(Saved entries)
·····
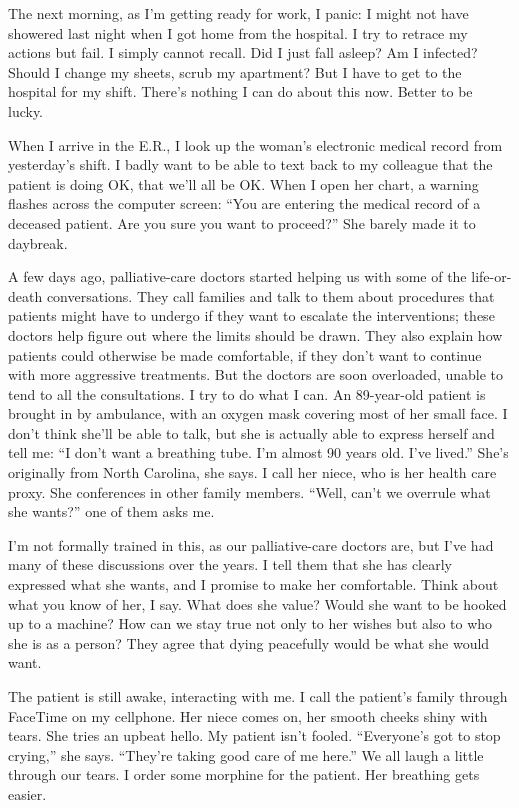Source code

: The next morning, as I'm getting ready for work, I panic: I might not
have showered last night when I got home from the hospital. I try to
retrace my actions but fail. I simply cannot recall. Did I just fall
asleep? Am I infected? Should I change my sheets, scrub my apartment?
But I have to get to the hospital for my shift. There's nothing I can do
about this now. Better to be lucky.

When I arrive in the E.R., I look up the woman's electronic medical
record from yesterday's shift. I badly want to be able to text back to
my colleague that the patient is doing OK, that we'll all be OK. When I
open her chart, a warning flashes across the computer screen: ``You are
entering the medical record of a deceased patient. Are you sure you want
to proceed?'' She barely made it to daybreak.

A few days ago, palliative-care doctors started helping us with some of
the life-or-death conversations. They call families and talk to them
about procedures that patients might have to undergo if they want to
escalate the interventions; these doctors help figure out where the
limits should be drawn. They also explain how patients could otherwise
be made comfortable, if they don't want to continue with more aggressive
treatments. But the doctors are soon overloaded, unable to tend to all
the consultations. I try to do what I can. An 89-year-old patient is
brought in by ambulance, with an oxygen mask covering most of her small
face. I don't think she'll be able to talk, but she is actually able to
express herself and tell me: ``I don't want a breathing tube. I'm almost
90 years old. I've lived.'' She's originally from North Carolina, she
says. I call her niece, who is her health care proxy. She conferences in
other family members. ``Well, can't we overrule what she wants?'' one of
them asks me.

I'm not formally trained in this, as our palliative-care doctors are,
but I've had many of these discussions over the years. I tell them that
she has clearly expressed what she wants, and I promise to make her
comfortable. Think about what you know of her, I say. What does she
value? Would she want to be hooked up to a machine? How can we stay true
not only to her wishes but also to who she is as a person? They agree
that dying peacefully would be what she would want.

The patient is still awake, interacting with me. I call the patient's
family through Face­Time on my cellphone. Her niece comes on, her smooth
cheeks shiny with tears. She tries an upbeat hello. My patient isn't
fooled. ``Everyone's got to stop crying,'' she says. ``They're taking
good care of me here.'' We all laugh a little through our tears. I order
some morphine for the patient. Her breathing gets easier.

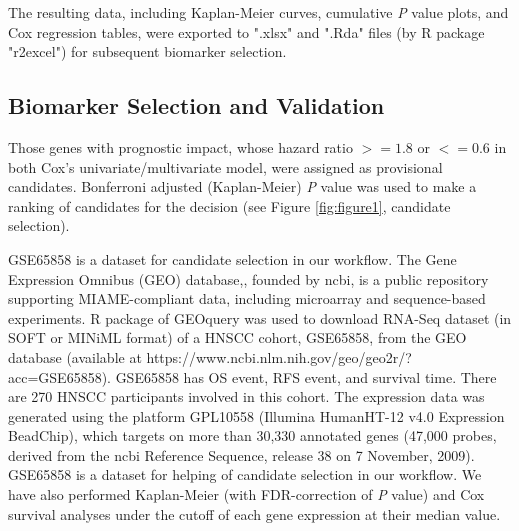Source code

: \documentclass[jpm,article,submit,moreauthors,pdftex]{Definitions/mdpi}
\newenvironment{MyColorPar}[1]{%
    \leavevmode\color{#1}\ignorespaces%
}{%
}%
\begin{document}
\begin{paracol}{2}
The resulting data, including Kaplan-Meier curves, cumulative \textit{P} value plots, and Cox regression tables, were exported to ".xlsx" and ".Rda" files (by R package "r2excel") for subsequent biomarker selection.


\subsection{Biomarker Selection and Validation}
Those genes with prognostic impact, whose hazard ratio $>= 1.8$ or $<= 0.6$ in both Cox's univariate/multivariate model, were assigned as provisional candidates.
Bonferroni adjusted (Kaplan-Meier) \textit{P} value was used to make a ranking of candidates for the decision (see Figure \ref{fig:figure1}, candidate selection).

\begin{MyColorPar}{red}
GSE65858 is a dataset for candidate selection in our workflow.
The Gene Expression Omnibus (GEO) database\cite{Chung2006},, founded by \acrfull{ncbi}, is a public repository supporting MIAME-compliant data,  including microarray and sequence-based experiments.
R package of GEOquery\cite{Sean2007} was used to
download RNA-Seq dataset (in SOFT or MINiML format) of a HNSCC cohort, GSE65858, from the GEO database (available at https://www.ncbi.nlm.nih.gov/geo/geo2r/?\\acc=GSE65858). 
GSE65858\cite{Wichmann2015} has OS event, RFS event, and survival time.
There are 270 HNSCC participants involved in this cohort.
The expression data was generated using the platform GPL10558 (Illumina HumanHT-12 v4.0 Expression BeadChip), which targets on more than 30,330 annotated genes (47,000 probes, derived from the \acrshort{ncbi} Reference Sequence, release 38 on 7 November, 2009). %
GSE65858 is a dataset for helping of candidate selection in our workflow.
We have also performed Kaplan-Meier (with FDR-correction of \textit{P} value) and Cox survival analyses under the cutoff of each gene expression at their median value.
\end{MyColorPar} %





\end{paracol}
\end{document}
·····
Report, for the data above, every line in which the string "cite" appears.

The Gene Expression Omnibus (GEO) database\cite{Chung2006},, founded by \acrfull{ncbi}, is a public repository supporting MIAME-compliant data,  including microarray and sequence-based experiments.
R package of GEOquery\cite{Sean2007} was used to
GSE65858\cite{Wichmann2015} has OS event, RFS event, and survival time.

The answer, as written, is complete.